Face à cette réalité « le refus d’augmenter les effectifs de la police nationale relève de l’erreur manifeste d’appréciation », estime Maître Didier Seban, l’avocat de Plaine commune habitat qui déplore « l’absence totale de transparence sur les effectifs de police ». « Chaque année, quand on se plaint, on nous répond que vingt ou trente agents viennent d’être nommés. Mais on ne nous dit jamais le nombre de départ… » Or, dans ce département, les agents de police demandent souvent très vite à être mutés ailleurs. L’avocat estime que les effectifs des forces de l’ordre en Seine-Saint-Denis stagnent quand dans le même temps la population ne cesse d’augmenter. « En dépit des affirmations du préfet, il y a deux fois moins de policiers par habitants que dans le 18ème arrondissement de Paris », affirme Stéphane Peu.

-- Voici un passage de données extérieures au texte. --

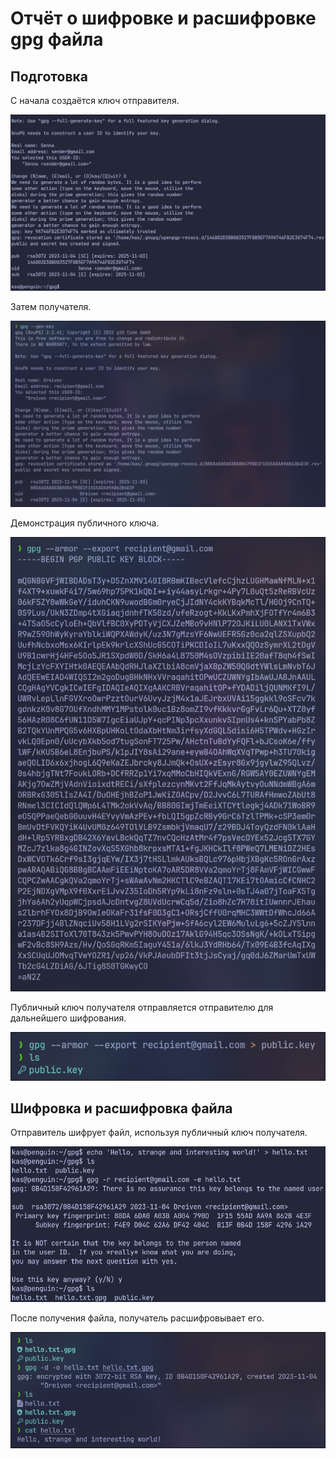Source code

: # Отчёт о шифровке и расшифровке gpg файла

## Подготовка

С начала создаётся ключ отправителя.

![sender_key_gen](screenshots/sender/gpg_key_gen.png)

Затем получателя.

![recipient_key_gen](screenshots/recipient/gpg_key_gen.png)

Демонстрация публичного ключа.

![recipient_key_showcase](screenshots/recipient/gpg_key_showcase.png)

Публичный ключ получателя отправляется отправителю для дальнейшего шифрования.

![recipient_key_transfer](screenshots/recipient/gpg_export_file.png)

## Шифровка и расшифровка файла

Отправитель шифрует файл, используя публичный ключ получателя.

![sender_file_encryption](screenshots/sender/gpg_encryption.png)

После получения файла, получатель расшифровывает его.

![recipient_file_decryption](screenshots/recipient/gpg_decryption.png)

« Il y a une maltraitance des quartiers populaires dans ce pays, notamment sur les questions de sécurité », estime Plaine commune habitat. Une maltraitance qui relève pour l’office public de la discrimination. « Dans certains quartiers comme le Franc-Moisin à Saint-Denis, le chômage des jeunes atteint 50% ; plus de 30% de nos locataires ont plus de 60 ans, nous avons une grande proportion de familles monoparentales, de gens qui vivent avec des petits salaires. Bien évidemment, le caractère modeste de la population la rend plus vulnérable, plus fragile qu’une autre. » Côté locataires, « nous sommes derrière notre bailleur dans cette initiative » affirme Christian Trigory le président de l’amicale des locataires qui a voté en conseil d’administration un soutien à la démarche.

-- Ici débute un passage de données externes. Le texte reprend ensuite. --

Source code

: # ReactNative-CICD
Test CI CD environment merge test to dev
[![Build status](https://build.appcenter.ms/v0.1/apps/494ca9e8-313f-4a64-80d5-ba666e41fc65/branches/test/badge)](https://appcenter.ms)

Dans ces territoires, cette discrimination par les pouvoirs publics est d’ailleurs « valable sur tous les piliers des missions régaliennes de l’Etat : éducation, santé publique et sécurité », juge Stéphane Peu. Quand la commune de la Courneuve (sur le territoire de laquelle Plaine communs habitat possède des logements, notamment ceux de la cité des 4000) avait saisi le défenseur des droits pour « discrimination territoriale », celui-ci lui avait donné raison. De quoi laisser espérer à Plaine commune habitat que le tribunal administratif se range à son tour à cet avis, ce qui permettrait à l’office public d’enfin pouvoir remplir les obligations que la loi lui fait : assurer aux locataires la jouissance paisible de leurs logements et protéger la sécurité des salariés.